* Work required: Go line by line through the entries below and copy those containing the string "AzureRmNetworkInterface".

* Data records:
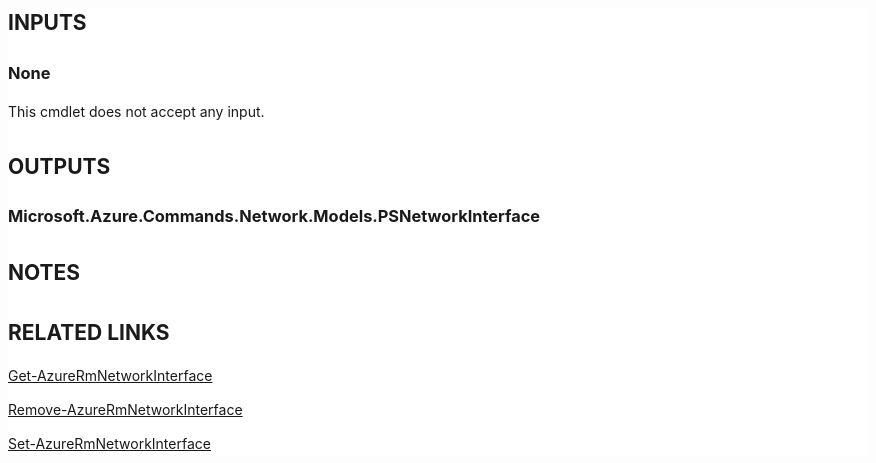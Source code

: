 ## INPUTS

### None
This cmdlet does not accept any input.

## OUTPUTS

### Microsoft.Azure.Commands.Network.Models.PSNetworkInterface

## NOTES

## RELATED LINKS

[Get-AzureRmNetworkInterface](./Get-AzureRmNetworkInterface.md)

[Remove-AzureRmNetworkInterface](./Remove-AzureRmNetworkInterface.md)

[Set-AzureRmNetworkInterface](./Set-AzureRmNetworkInterface.md)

* Task solution:
[Get-AzureRmNetworkInterface](./Get-AzureRmNetworkInterface.md)
[Remove-AzureRmNetworkInterface](./Remove-AzureRmNetworkInterface.md)
[Set-AzureRmNetworkInterface](./Set-AzureRmNetworkInterface.md)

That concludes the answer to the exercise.